DEAR AMY: For years my husband has been controlling which television programs we watch and which radio stations we listen to. When I choose a radio station, he tells me the music is garbage and will tune it to his station. Until now, I’ve never felt it was worth arguing over.
Yesterday he was out of the house, and I was listening to a station that my daughters and I enjoy. When my husband came home, my daughter expressed her concern that the station was “not one of daddy’s.” She didn’t want to be confronted by him and went upstairs.
Sure enough he came in, realized that it was not one of his stations, said the music was garbage and turned off the radio, despite my objections.
He does the same thing with the television. His inflexibility and dominating behavior are obvious to me in other situations that are more important to me (such as the extreme lack of organization in the house and his unwillingness to look for a job).
He is a stay-at-home dad. This was great while the kids were little, but due to instability in my own professional position, this is now causing concern. -- Unable to Change Course
DEAR UNABLE: You have wrapped many complaints about your husband into one bundle. From your account he is intimidating and domineering; so intimidating that he has trained your daughter that he literally owns the airwaves.
Imagine the impact of his behavior on your girls’ impression of how men do/should behave.
This is not about a clash of media taste, though I believe that whoever occupies a room first (or is making dinner) gets to choose the playlist (truly tasteless or degrading music and commentary are not for public consumption and — like the Supreme Court — the adults declare that we know where the line is when we hear it).
I agree that he needs to change in many ways for you to have a happier, peaceful, orderly household. You should try to mediate some of these issues in couples counseling. Failing that, if you are unwilling to leave the marriage, you should pursue counseling to learn why (and how) you stay.
DEAR AMY: In a four-day visit, our middle-age daughter (from out-of-state) flew off the handle over minor matters. This daughter is a control freak who orchestrates the lives of her three young-adult daughters and husband. They all operate and apparently thrive on her instant and constant advice.
At our house, she seemed delighted when she was able to humiliate and make cruel and inaccurate statements to us, her elderly parents. It was truly scary to observe her acting calm and loving one minute and then becoming emboldened and excited to tell a humiliating 40-year-old story that criticized her mother. When her fury was over and her mother left weeping she said, “You know I love you...” It’s almost as if she enjoys creating conflict.

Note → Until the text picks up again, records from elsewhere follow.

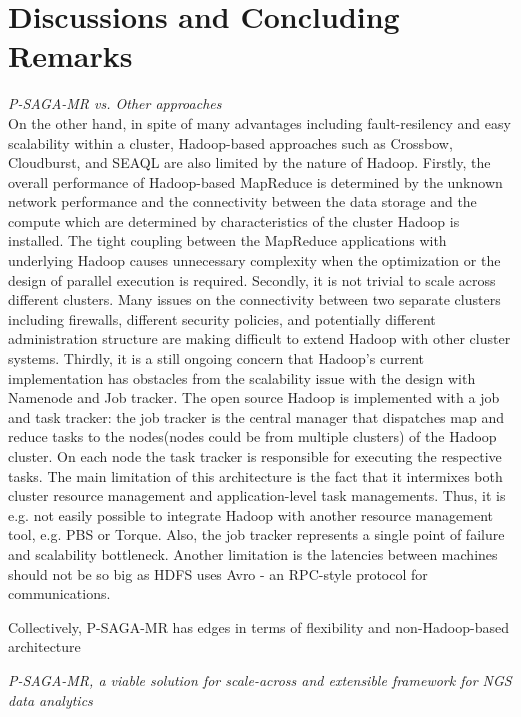 \documentclass{sig-alternate}
\begin{document}
\section{Discussions and Concluding Remarks}\label{sec:discussions}
\textit{P-SAGA-MR vs. Other approaches}
\\

On the other hand, in spite of many advantages including fault-resilency and easy scalability within a cluster, Hadoop-based approaches such as Crossbow, Cloudburst, and SEAQL are also limited by the nature of Hadoop.  Firstly, the overall performance of Hadoop-based MapReduce is determined by the unknown network performance and the connectivity between the data storage and the compute which are determined by characteristics of the cluster Hadoop is installed.  The tight coupling between the MapReduce applications with underlying Hadoop causes unnecessary complexity when the optimization or the design of parallel execution is required.  Secondly, it is not trivial to scale across different clusters.  Many issues on the connectivity between two separate clusters including firewalls, different security policies, and potentially different administration structure are making difficult to extend Hadoop with other cluster systems.  Thirdly, it is a still ongoing concern that Hadoop's current implementation has obstacles from the scalability issue with the design with Namenode and Job tracker.   The open source Hadoop is implemented with a job and task tracker: the job tracker is the central manager that dispatches map and reduce tasks to the nodes(nodes could be from multiple clusters) of the Hadoop cluster. On each node the task tracker is responsible for executing the respective tasks. The main limitation of this architecture is the fact that it intermixes both cluster resource management and application-level task managements. Thus, it is e.g. not easily possible to integrate Hadoop with another resource management tool, e.g. PBS or Torque. Also, the job tracker represents a single point of failure and scalability bottleneck. Another limitation is the latencies between machines should not be so big as HDFS uses Avro - an RPC-style protocol for communications.

Collectively, P-SAGA-MR has edges in terms of flexibility and non-Hadoop-based architecture

\textit{P-SAGA-MR, a viable solution for scale-across and extensible framework for NGS data analytics}
\\
\end{document}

After spending time with her, we’re left exhausted and devastated. What should we be doing? -- Sad Parents
DEAR SAD: Your daughter might have a rage or personality disorder. Any number of things could be going on. She sounds almost too volatile to confront safely, but her problems do not have to become your problem.

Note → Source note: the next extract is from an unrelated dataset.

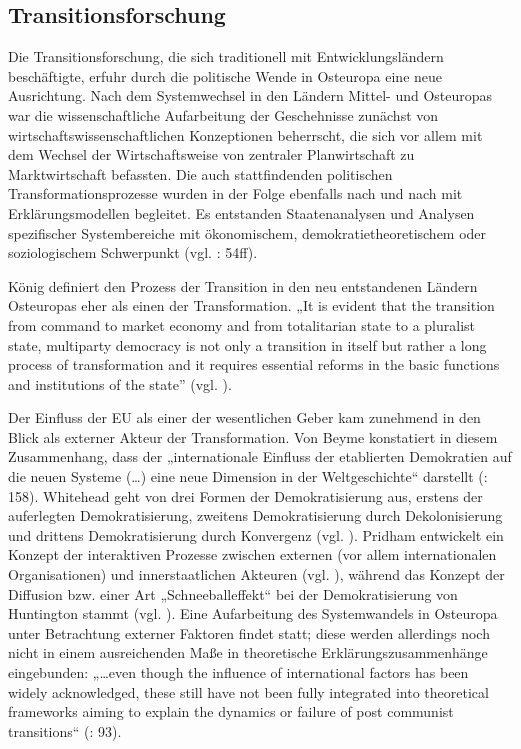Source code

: \subsection{Transitionsforschung}
Die Transitionsforschung, die sich traditionell mit Entwicklungsländern beschäftigte, erfuhr durch die politische Wende in Osteuropa eine neue Ausrichtung. Nach dem Systemwechsel in den Ländern Mittel- und Osteuropas war die wissenschaftliche Aufarbeitung der Geschehnisse zunächst von wirtschaftswissenschaftlichen Konzeptionen beherrscht, die sich vor allem mit dem Wechsel der Wirtschaftsweise von zentraler Planwirtschaft zu Marktwirtschaft befassten. Die auch stattfindenden politischen Transformationsprozesse wurden in der Folge ebenfalls nach und nach mit Erklärungsmodellen begleitet. Es entstanden Staatenanalysen und Analysen spezifischer Systembereiche mit ökonomischem, demokratietheoretischem oder soziologischem Schwerpunkt (vgl. \cite{huszak}: 54ff).\par
König definiert den Prozess der Transition in den neu entstandenen Ländern Osteuropas eher als einen der Transformation. „It is evident that the transition from command to market economy and from totalitarian state to a pluralist state, multiparty democracy is not only a transition in itself but rather a long process of transformation and it requires essential reforms in the basic functions and institutions of the state” (vgl. \cite{koenig}). \par
Der Einfluss der EU als einer der wesentlichen Geber kam zunehmend in den Blick als externer Akteur der Transformation. Von Beyme konstatiert in diesem Zusammenhang, dass der „internationale Einfluss der etablierten Demokratien auf die neuen Systeme (…) eine neue Dimension in der Weltgeschichte“ darstellt (\cite{beyme}: 158). Whitehead geht von drei Formen der Demokratisierung aus, erstens der auferlegten Demokratisierung, zweitens Demokratisierung durch Dekolonisierung und drittens Demokratisierung durch Konvergenz (vgl. \cite{whitehead}). Pridham entwickelt ein Konzept der interaktiven Prozesse zwischen externen (vor allem internationalen Organisationen) und innerstaatlichen Akteuren (vgl. \cite{pridham91,pridham95,pridham08}), während das Konzept der Diffusion bzw. einer Art „Schneeballeffekt“ bei der Demokratisierung von Huntington stammt (vgl. \cite{hunting}). Eine Aufarbeitung des Systemwandels in Osteuropa unter Betrachtung externer Faktoren findet statt; diese werden allerdings noch nicht in einem ausreichenden Maße in theoretische Erklärungszusammenhänge eingebunden: „…even though the influence of international factors has been widely acknowledged, these still have not been fully integrated into theoretical frameworks aiming to explain the dynamics or failure of post communist transitions“ (\cite{dimpri}: 93).\par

When someone is unpredictable, frightening and creates chaos, the most logical thing to do is to avoid being trapped with that person. Limit visits to very short encounters when you have a ready escape hatch; when you’ve had enough, you can say, “This visit isn’t going well, so we’re going to have to call it a day.”
DEAR AMY: More on the issue of treating “step” children as “real” children.

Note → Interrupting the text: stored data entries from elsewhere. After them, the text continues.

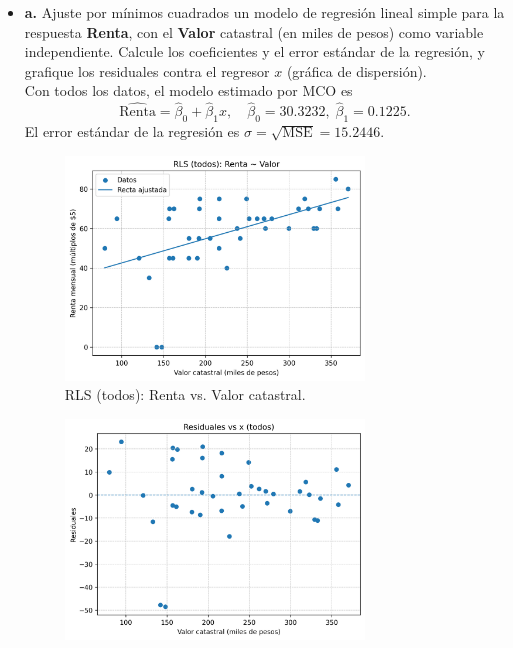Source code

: \documentclass[10pt]{article}
\begin{document}
\begin{itemize}
    \item \textbf{a.} Ajuste por mínimos cuadrados un modelo de regresión lineal simple para la respuesta \textbf{Renta}, con el \textbf{Valor} catastral (en miles de pesos) como variable independiente. Calcule los coeficientes y el error estándar de la regresión, y grafique los residuales contra el regresor $x$ (gráfica de dispersión).\\
    \begingroup\color{blue}
    Con todos los datos, el modelo estimado por MCO es
    \[
      \widehat{\text{Renta}} = \hat\beta_0 + \hat\beta_1 x,\quad \hat\beta_0=30.3232,\; \hat\beta_1=0.1225.
    \]
    El error estándar de la regresión es \(\sigma = \sqrt{\mathrm{MSE}} = 15.2446\).

    \begin{figure}[H]
      \centering
      \includegraphics[width=0.75\textwidth]{../plots/python/ejercicio4/full_scatter_line.png}
      \caption{RLS (todos): Renta vs. Valor catastral.}
      \label{fig:cable_full_line}
    \end{figure}
    \begin{figure}[H]
      \centering
      \includegraphics[width=0.75\textwidth]{../plots/python/ejercicio4/full_resid_vs_x.png}

\end{figure}
\end{itemize}
\end{document}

My sister-in-law was not the best stepparent, but I admired her when her parents sent gifts to only her two birth children. She boxed them back up with a letter stating, “I have four children. If you wish to give gifts to any, you must include them all. If you can’t include them all, don’t send any.” Her parents got the picture.
Children are easy to love; they don’t need to be related. -- An Admiring Fan
DEAR FAN: Your sister-in-law’s spunk is inspiring.